What is the role of cheminformatics in a pandemic?
Journal of Cheminformatics volume 13, Article number: 16 (2021)
The COVID-19 pandemic has led to a spike in research output [1, 2] surrounding all aspects of the disease, ranging in scale from the molecular to the population level. There have been many preprints (and subsequent journal publications) in the field of cheminformatics that attempt to address the discovery of therapeutics against the disease. For example, numerous virtual screening publications have proposed potentially interesting candidates (for an overview see this Scholia page ). During a recent conversation with our Editorial Board we discussed the possibility of a thematic issue in the Journal of Cheminformatics on COVID-19. We have decided instead to maintain our focus on novel cheminformatics and reiterate the requirement that studies proposing compounds as putative prophylactics or therapeutics be backed up by experimental validation, irrespective of whether the target is COVID-19 or some other disease.
Computation is necessary, but not sufficient
The urgency of the COVID-19 epidemic presents a number of challenges for the computational chemistry and informatics research community. While control and mitigation of viral spread is a primary focus of health systems, this is closely tied to identifying pre-existing or novel therapeutic approaches to treat the disease itself.
Cheminformatics approaches are one set of tools in the computational toolbox that can be applied to therapeutic discovery. Given the availability of Open Source and commercial tools, coupled with public data, we have seen many studies that have prioritized compounds as potential therapeutic candidates. From the point of view of this journal, straightforward applications of pre-existing or well-known pipelines are out of scope for research articles .
However, one might argue that in such a crisis situation, dissemination of all such applications could be beneficial. Indeed, while more knowledge is useful in the current pandemic, we believe that it needs to be rigorous knowledge. A particularly egrigeous example is applications of drug repurposing pipelines. Given the current state of the art it is very easy to propose lists of approved or investigational drugs, that could serve as COVID-19 therapeutics. While it is possible to make justifications for some of these based on prior knowledge of mode of action, it still remains that these are hypotheses. In our opinion, the urgency of the current pandemic requires that predictions be validated by experiment, and we can no longer carry on (computational) business as usual.

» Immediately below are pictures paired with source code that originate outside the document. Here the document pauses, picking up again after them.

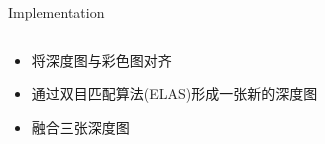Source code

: \documentclass[10pt]{beamer}
\begin{document}
\begin{frame}[fragile]{Implementation}
  \vskip0.2cm
  \begin{columns}
    \begin{column}{0.4\textwidth}
      \begin{itemize}
        \item<3-> 将深度图与彩色图对齐
        \item<4-> 通过双目匹配算法(ELAS)形成一张新的深度图
        \item<5-> 融合三张深度图
      \end{itemize}
    \end{column}
  \end{columns}
\end{frame}
\end{document}
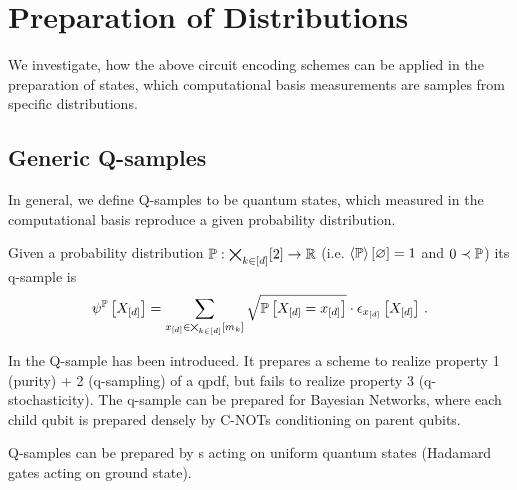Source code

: \section{Preparation of Distributions}

We investigate, how the above circuit encoding schemes can be applied in the preparation of states, which computational basis measurements are samples from specific distributions.

\subsection{Generic Q-samples}

In general, we define Q-samples to be quantum states, which measured in the computational basis reproduce a given probability distribution.

\begin{definition}[Q-sample]
    Given a probability distribution $\mathbb{P}:\bigtimes_{k\in[d]}[2]\rightarrow\mathbb{R}$ (i.e. $\left\langle \mathbb{P}\right\rangle \left[ \varnothing \right]=1$ and $0 \prec \mathbb{P}$) its q-sample is
    \begin{align*}
        \psi^{\mathbb{P}}\left[X_{[d]}\right]
        = \sum_{x_{[d]}\in\bigtimes_{k\in[d]}[m_{k}]} \sqrt{\mathbb{P}\left[X_{[d]}=x_{[d]}\right]} \cdot \epsilon_{x_{[d]}}\left[X_{[d]}\right] \, .
    \end{align*}
\end{definition}

In \cite{low_quantum_2014} the Q-sample has been introduced.
It prepares a scheme to realize property 1 (purity) + 2 (q-sampling) of a qpdf, but fails to realize property 3 (q-stochasticity).
The q-sample can be prepared for Bayesian Networks, where each child qubit is prepared densely by C-NOTs conditioning on parent qubits.

Q-samples can be prepared by \activationCircuit{}s acting on uniform quantum states (Hadamard gates acting on ground state).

While testable hypotheses are a key requirement in the current setting, it is equally important that the pipeline used to reach such hypotheses be as rigorous as possible. For statistical and machine learning based approaches, appropriate statistical methodology should be employed [5,6,7]. Similarly, best practices should be followed for ligand-based [8, 9] and structure-based approaches [10, 11]. While we expect all work submitted to the journal to adhere to these practices, these aspects become even more important when computational work with experimental components are submitted to non-computational journals.
Open is a starting point
The challenge of the current pandemic is to identify novel therapeutics in a rapid but rigorous fashion. This suggests that novel method development may not be well suited to the current scenario. On the other hand, data being generated, either experimentally or computationally can serve as a foundation for computational studies. This is enabled by ensuring such data is made available in an open fashion and following FAIR principles [12, 13]. For example, see the COVID-19 Wikiproject  that aims to make drug discovery related data FAIR. Yet, it is important to remember that even when data and methods are shared openly, they may not actually be effective, as in a crisis situation, such as the COVID-19 pandemic, researchers will tend to stick to what they know. But more importantly, they will tend to stick to what they know works. We believe that in such a scenario, methodology development takes a back seat to data publication, and ensuring that the relevant data is made available and findable efficiently is a key task.
Cheminformatics in action
It is important to note that there are examples of work that exemplify computational-experimental collaboration and the community response to disseminating the plethora of computational studies and their data. We highlight two of them, namely the COVID Moonshot  and the COVID-19 Molecular Structure and Therapeutics Hub . The COVID Moonshot focuses on finding inhibitors of the Main protease (Mpro) of COVID-19, and involves 300 participants with a core group of 20 people. Importantly, the project has access to computational, synthetic and bioassay resources, coupled to a synchrotron that produces multiple structures each week. The project has been able to identify Mpro binders exhibiting nanomolar potencies. While the project employs well-known computational methodologies, the key element is that computational results are part of the design-make-test cycle. In other words, computation is not isolated. Nonetheless, the project makes use of key Open Source products such as Fragalysis (a cloud-based application to progress hits in fragment-based drug design projects) . The Hub, on the other hand, is an example of a resource that aggregates data of various types that can be used for computational studies. This includes structure models, simulation related datasets (e.g., configuration files, trajectories). While this does not directly lead to tested small molecules, it represents an invaluable coordinated resource covering the wide variety of computational studies that are being published.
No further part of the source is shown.